Palisades High School physics teacher David Schalek has just been recertified by the National Board and is one of only 4,786 physics teachers nationwide to do so.
He is one of only 122,000 teachers (in all subjects) in the United States – less than three percent to achieve this status. This is the highest professional certification a teacher can earn.
Peggy Brookins, NBCT (National Board Certified Teacher), President and CEO of The National Board, noted that research shows that these teachers have a significant impact on student learning. “The future becomes brighter as we all work towards an accomplished teacher for every student, in every classroom, across the country,” she said. “Today’s announcement is cause for celebration because thousands more teachers have shown that they teach to the highest standards in the profession.”

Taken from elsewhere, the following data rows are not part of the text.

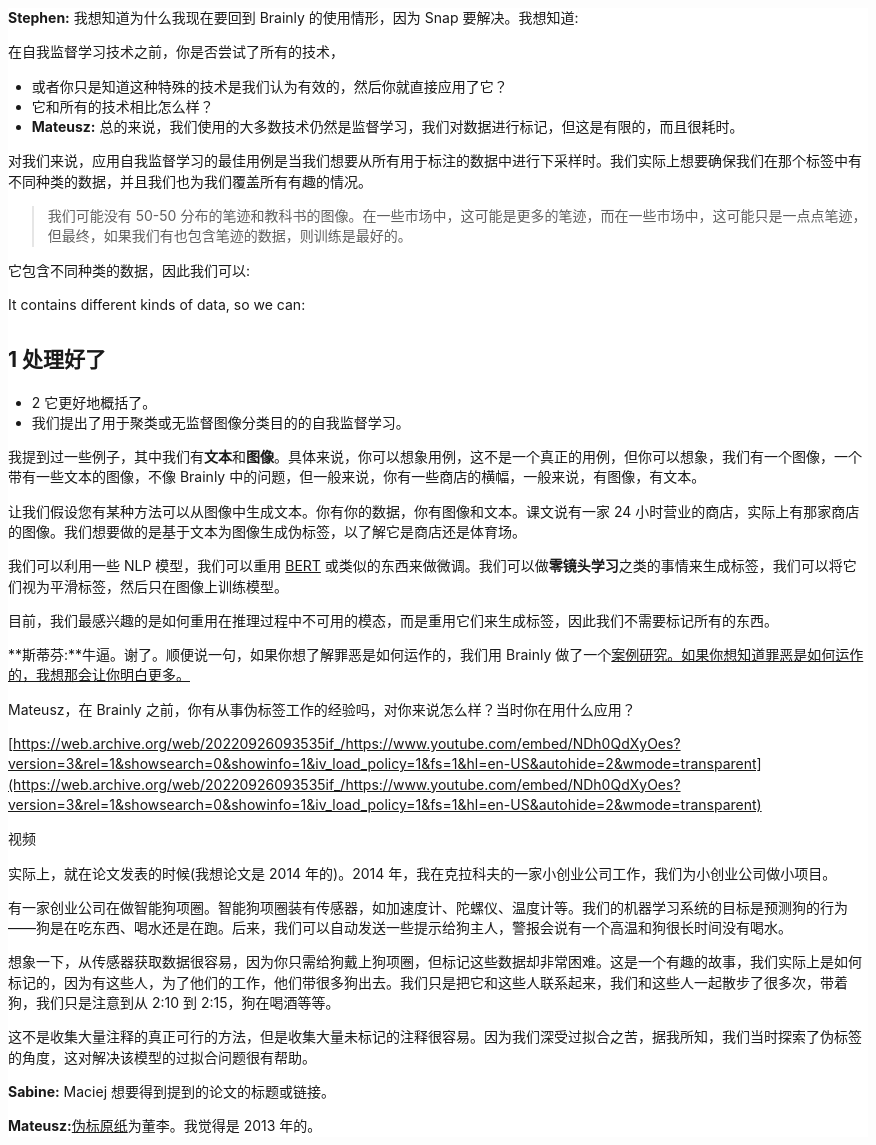 **Stephen:** 我想知道为什么我现在要回到 Brainly 的使用情形，因为 Snap 要解决。我想知道:

在自我监督学习技术之前，你是否尝试了所有的技术，

*   或者你只是知道这种特殊的技术是我们认为有效的，然后你就直接应用了它？
*   它和所有的技术相比怎么样？
*   **Mateusz:** 总的来说，我们使用的大多数技术仍然是监督学习，我们对数据进行标记，但这是有限的，而且很耗时。

对我们来说，应用自我监督学习的最佳用例是当我们想要从所有用于标注的数据中进行下采样时。我们实际上想要确保我们在那个标签中有不同种类的数据，并且我们也为我们覆盖所有有趣的情况。

> 我们可能没有 50-50 分布的笔迹和教科书的图像。在一些市场中，这可能是更多的笔迹，而在一些市场中，这可能只是一点点笔迹，但最终，如果我们有也包含笔迹的数据，则训练是最好的。

它包含不同种类的数据，因此我们可以:

It contains different kinds of data, so we can: 

## 1 处理好了

*   2 它更好地概括了。
*   我们提出了用于聚类或无监督图像分类目的的自我监督学习。

我提到过一些例子，其中我们有**文本**和**图像**。具体来说，你可以想象用例，这不是一个真正的用例，但你可以想象，我们有一个图像，一个带有一些文本的图像，不像 Brainly 中的问题，但一般来说，你有一些商店的横幅，一般来说，有图像，有文本。

让我们假设您有某种方法可以从图像中生成文本。你有你的数据，你有图像和文本。课文说有一家 24 小时营业的商店，实际上有那家商店的图像。我们想要做的是基于文本为图像生成伪标签，以了解它是商店还是体育场。

我们可以利用一些 NLP 模型，我们可以重用 [BERT](/web/20220926093535/https://neptune.ai/blog/how-to-code-bert-using-pytorch-tutorial) 或类似的东西来做微调。我们可以做**零镜头学习**之类的事情来生成标签，我们可以将它们视为平滑标签，然后只在图像上训练模型。

目前，我们最感兴趣的是如何重用在推理过程中不可用的模态，而是重用它们来生成标签，因此我们不需要标记所有的东西。

**斯蒂芬:**牛逼。谢了。顺便说一句，如果你想了解罪恶是如何运作的，我们用 Brainly 做了一个[案例研究。如果你想知道罪恶是如何运作的，我想那会让你明白更多。](/web/20220926093535/https://neptune.ai/customers/brainly)

Mateusz，在 Brainly 之前，你有从事伪标签工作的经验吗，对你来说怎么样？当时你在用什么应用？

 [https://web.archive.org/web/20220926093535if_/https://www.youtube.com/embed/NDh0QdXyOes?version=3&rel=1&showsearch=0&showinfo=1&iv_load_policy=1&fs=1&hl=en-US&autohide=2&wmode=transparent](https://web.archive.org/web/20220926093535if_/https://www.youtube.com/embed/NDh0QdXyOes?version=3&rel=1&showsearch=0&showinfo=1&iv_load_policy=1&fs=1&hl=en-US&autohide=2&wmode=transparent)

视频

实际上，就在论文发表的时候(我想论文是 2014 年的)。2014 年，我在克拉科夫的一家小创业公司工作，我们为小创业公司做小项目。

有一家创业公司在做智能狗项圈。智能狗项圈装有传感器，如加速度计、陀螺仪、温度计等。我们的机器学习系统的目标是预测狗的行为——狗是在吃东西、喝水还是在跑。后来，我们可以自动发送一些提示给狗主人，警报会说有一个高温和狗很长时间没有喝水。

想象一下，从传感器获取数据很容易，因为你只需给狗戴上狗项圈，但标记这些数据却非常困难。这是一个有趣的故事，我们实际上是如何标记的，因为有这些人，为了他们的工作，他们带很多狗出去。我们只是把它和这些人联系起来，我们和这些人一起散步了很多次，带着狗，我们只是注意到从 2:10 到 2:15，狗在喝酒等等。

这不是收集大量注释的真正可行的方法，但是收集大量未标记的注释很容易。因为我们深受过拟合之苦，据我所知，我们当时探索了伪标签的角度，这对解决该模型的过拟合问题很有帮助。

**Sabine:** Maciej 想要得到提到的论文的标题或链接。

**Mateusz:**[伪标原纸](https://web.archive.org/web/20220926093535/https://www.researchgate.net/publication/280581078_Pseudo-Label_The_Simple_and_Efficient_Semi-Supervised_Learning_Method_for_Deep_Neural_Networks)为董李。我觉得是 2013 年的。
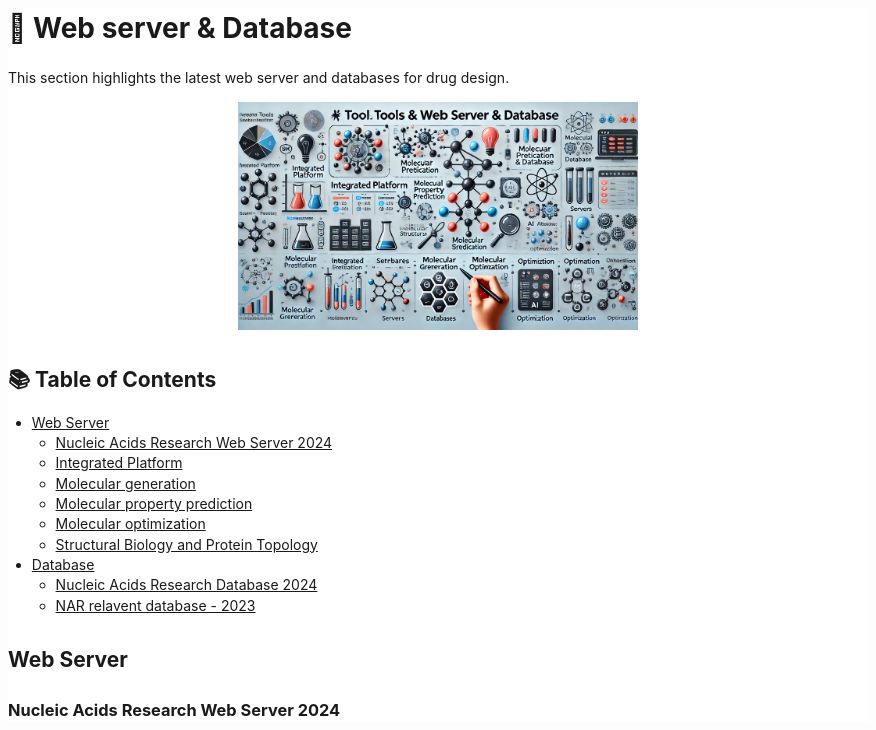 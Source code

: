 # 🧬 Web server & Database 

This section highlights the latest web server and databases for drug design.

<p align="center">
<img src="../assets/tools.webp" alt="Abstract" width="400">
</p>

## 📚 Table of Contents 

- [Web Server](#web-server)
  - [Nucleic Acids Research Web Server 2024](#nucleic-acids-research-web-server-2024)
  - [Integrated Platform](#integrated-platform)
  - [Molecular generation](#molecular-generation)
  - [Molecular property prediction](#molecular-property-prediction)
  - [Molecular optimization](#molecular-optimization)
  - [Structural Biology and Protein Topology](#structural-biology-and-protein-topology)
- [Database](#database)
  - [Nucleic Acids Research Database 2024](#nucleic-acids-research-database-2024)
  - [NAR relavent database - 2023](#nar-relavent-database---2023)

## Web Server

### Nucleic Acids Research Web Server 2024
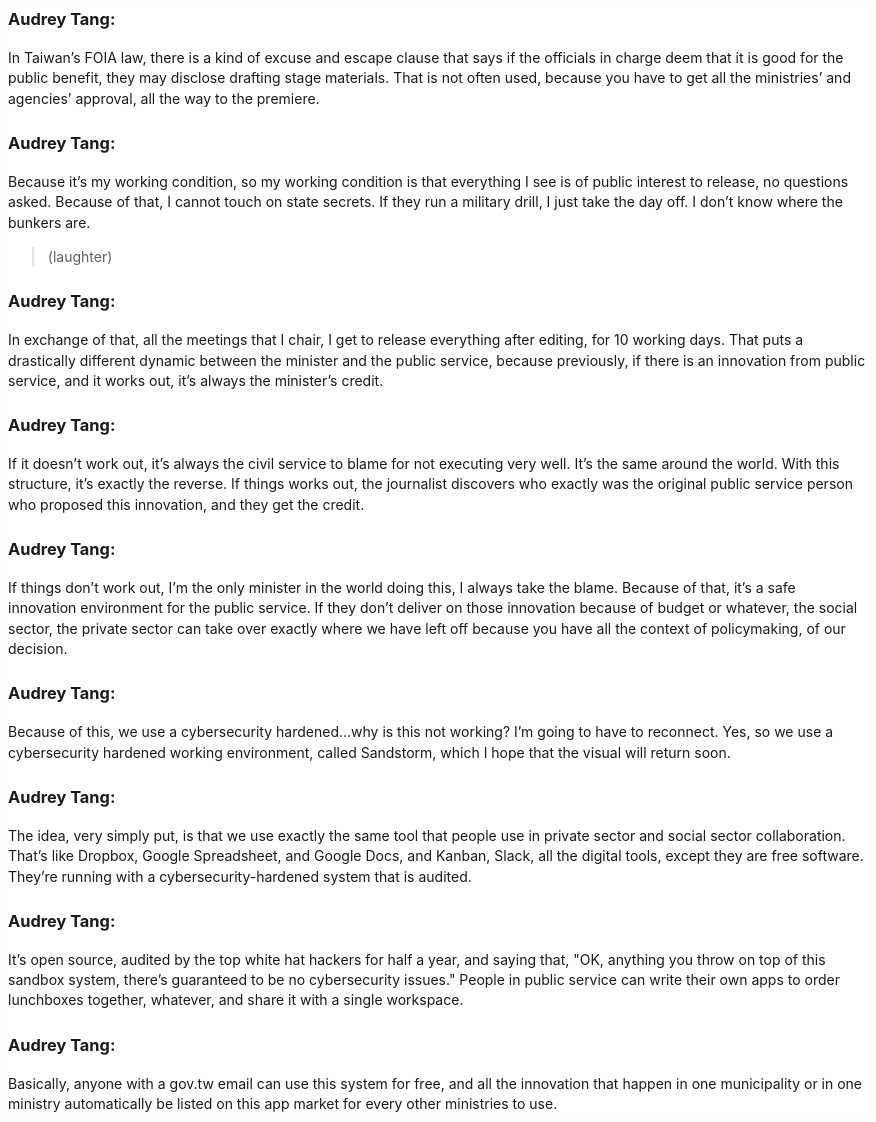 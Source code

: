### Audrey Tang:
In Taiwan’s FOIA law, there is a kind of excuse and escape clause that says if the officials in charge deem that it is good for the public benefit, they may disclose drafting stage materials. That is not often used, because you have to get all the ministries’ and agencies’ approval, all the way to the premiere.

### Audrey Tang:
Because it’s my working condition, so my working condition is that everything I see is of public interest to release, no questions asked. Because of that, I cannot touch on state secrets. If they run a military drill, I just take the day off. I don’t know where the bunkers are.

> (laughter)

### Audrey Tang:
In exchange of that, all the meetings that I chair, I get to release everything after editing, for 10 working days. That puts a drastically different dynamic between the minister and the public service, because previously, if there is an innovation from public service, and it works out, it’s always the minister’s credit.

### Audrey Tang:
If it doesn’t work out, it’s always the civil service to blame for not executing very well. It’s the same around the world. With this structure, it’s exactly the reverse. If things works out, the journalist discovers who exactly was the original public service person who proposed this innovation, and they get the credit.

### Audrey Tang:
If things don’t work out, I’m the only minister in the world doing this, I always take the blame. Because of that, it’s a safe innovation environment for the public service. If they don’t deliver on those innovation because of budget or whatever, the social sector, the private sector can take over exactly where we have left off because you have all the context of policymaking, of our decision.

### Audrey Tang:
Because of this, we use a cybersecurity hardened...why is this not working? I’m going to have to reconnect. Yes, so we use a cybersecurity hardened working environment, called Sandstorm, which I hope that the visual will return soon.

### Audrey Tang:
The idea, very simply put, is that we use exactly the same tool that people use in private sector and social sector collaboration. That’s like Dropbox, Google Spreadsheet, and Google Docs, and Kanban, Slack, all the digital tools, except they are free software. They’re running with a cybersecurity-hardened system that is audited.

### Audrey Tang:
It’s open source, audited by the top white hat hackers for half a year, and saying that, &quot;OK, anything you throw on top of this sandbox system, there’s guaranteed to be no cybersecurity issues.&quot; People in public service can write their own apps to order lunchboxes together, whatever, and share it with a single workspace.

### Audrey Tang:
Basically, anyone with a gov.tw email can use this system for free, and all the innovation that happen in one municipality or in one ministry automatically be listed on this app market for every other ministries to use.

National Board Certification (NBC) is a voluntary, advanced teaching credential that goes beyond state licensing. Teacher certification is done on a state-by-state system, but NBC, which was founded in 1987, is accepted by many states as a state licensure.
As one story in TeachHub.com “National Board Certification: Why, How to Get It” stated, teachers that obtain certification, are “teaching rock stars and are approved to teach in multiple states.”
To receive this certification, a teacher must have taught more than three years and have a bachelor’s degree. It costs about $2,000 to apply and completing the certification process may take from one to five years.
Teachers applying must demonstrate proficiency in four areas: knowledge, differentiated instruction, teaching practice and learning environment.
Teachers must supply two video entries of actual teaching practice, one in-depth examination of student work samples, and documented accomplishments where candidates provide evidence of work with families and the community, work as a learner, and work as a collaborator and/or leader.
Additionally, teachers must take a lengthy written exam on his/her subject.
Schalek has been teaching physics and astronomy at Palisades Charter High School since 1996 and earned his initial National Board Certification in 2000. This is the second time that he has renewed his certification.
“The renewal process is a rigorous re-examination of my teaching practice. The process allows me to ensure that I continue to teach to the best of my abilities,” Schalek said.